Au cours de l'exercice 2027, le Honduras continuera de faire partie de la liste des principaux pays de transit ou de production de drogues illicites préparée par les États-Unis, une classification que le ministre de la Sécurité, Gerzón Velásquez, a attribuée principalement à la position géographique du pays et à sa situation sur les routes qui relient l'Amérique du Sud à l'Amérique du Nord.
La réaction de Velásquez est intervenue après que le Département d'État des États-Unis a mis à jour la soi-disant « Liste des Majors » pour l'exercice 2027, dans laquelle le Honduras figure aux côtés d'autres pays d'Amérique latine, des Caraïbes et d'Asie.
Les pays inclus comprennent le Mexique, la Colombie, le Venezuela, le Guatemala, le Salvador, le Nicaragua, le Costa Rica, le Panama, l'Équateur, le Pérou et la Bolivie, ainsi que les Bahamas, le Belize, la République dominicaine, Haïti, la Jamaïque, l'Inde, la Chine, le Pakistan, le Laos, l'Afghanistan et la Birmanie.
Pour le responsable hondurien, l'inclusion du Honduras ne représente pas une situation nouvelle, en raison des caractéristiques géographiques du territoire national.

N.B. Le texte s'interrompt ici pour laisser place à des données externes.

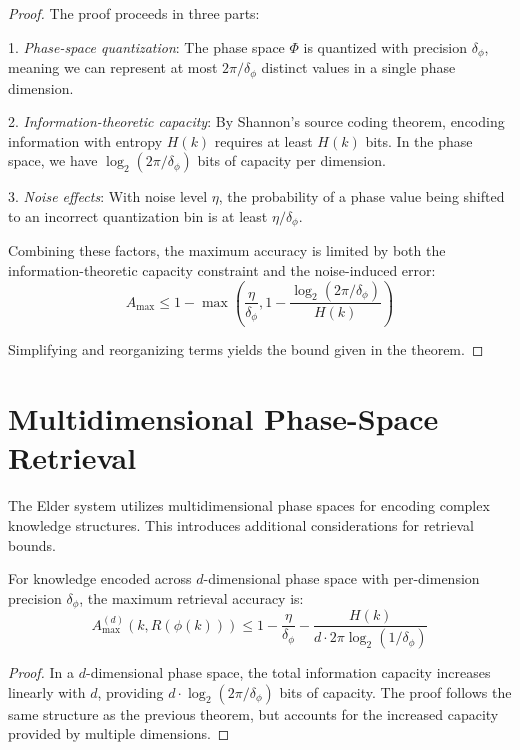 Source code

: \begin{proof}
The proof proceeds in three parts:

1. \textit{Phase-space quantization}: The phase space $\Phi$ is quantized with precision $\delta_\phi$, meaning we can represent at most $2\pi / \delta_\phi$ distinct values in a single phase dimension.

2. \textit{Information-theoretic capacity}: By Shannon's source coding theorem, encoding information with entropy $H(k)$ requires at least $H(k)$ bits. In the phase space, we have $\log_2(2\pi / \delta_\phi)$ bits of capacity per dimension.

3. \textit{Noise effects}: With noise level $\eta$, the probability of a phase value being shifted to an incorrect quantization bin is at least $\eta/\delta_\phi$.

Combining these factors, the maximum accuracy is limited by both the information-theoretic capacity constraint and the noise-induced error:
\begin{equation}
A_{\max} \leq 1 - \max\left(\frac{\eta}{\delta_\phi}, 1 - \frac{\log_2(2\pi / \delta_\phi)}{H(k)}\right)
\end{equation}

Simplifying and reorganizing terms yields the bound given in the theorem.
\end{proof}

\section{Multidimensional Phase-Space Retrieval}

The Elder system utilizes multidimensional phase spaces for encoding complex knowledge structures. This introduces additional considerations for retrieval bounds.

\begin{theorem}
For knowledge encoded across $d$-dimensional phase space with per-dimension precision $\delta_\phi$, the maximum retrieval accuracy is:
\begin{equation}
A_{\max}^{(d)}(k, R(\phi(k))) \leq 1 - \frac{\eta}{\delta_\phi} - \frac{H(k)}{d \cdot 2\pi \log_2(1/\delta_\phi)}
\end{equation}
\end{theorem}

\begin{proof}
In a $d$-dimensional phase space, the total information capacity increases linearly with $d$, providing $d \cdot \log_2(2\pi / \delta_\phi)$ bits of capacity. The proof follows the same structure as the previous theorem, but accounts for the increased capacity provided by multiple dimensions.
\end{proof}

Velásquez a expliqué que le pays est situé dans une zone intermédiaire entre certains des principaux points de production de drogue et les marchés de consommation situés plus au nord du continent.
« Ce n'est pas nouveau, le Honduras, de par sa position géographique, est un passage obligé pour les drogues des lieux de production les plus importants du monde vers les lieux de consommation les plus importants du monde », a déclaré le secrétaire à la Sécurité.
Velásquez a soutenu que la classification américaine répond à une combinaison de facteurs géographiques, commerciaux et économiques qui peuvent faciliter le passage des drogues ou des substances utilisées pour leur production à travers certains territoires.
Le ministre a estimé que la présence du Honduras sur la liste doit être interprétée dans le contexte régional et non comme une évaluation de la performance actuelle des autorités honduriennes.

« Cela ne nous surprend pas car cela a été historiquement traité dans notre région. Nous sommes tous des pays de l'isthme centraméricain et nous sommes un point intermédiaire sur la route maritime, aérienne et terrestre entre les producteurs d'Amérique du Sud et les consommateurs d'Amérique du Nord », a expliqué Velásquez.
Le responsable a également souligné les saisies de drogue effectuées au cours de l'année 2026 parmi les résultats qui, selon lui, démontrent l'engagement des autorités honduriennes dans la lutte contre le trafic de drogue.
Velásquez estime qu'au cours de cette année, environ 7.000 kilogrammes de cocaïne ont été saisis sur le territoire national. De ce montant, il a précisé que plus de la moitié correspond aux opérations menées par la Police Nationale et le Ministère de la Sécurité.
Le ministre a également souligné que les États-Unis accordent une attention particulière aux pays liés à la production et au trafic de drogues synthétiques, un phénomène qui a acquis une plus grande importance dans la politique antidrogue de Washington.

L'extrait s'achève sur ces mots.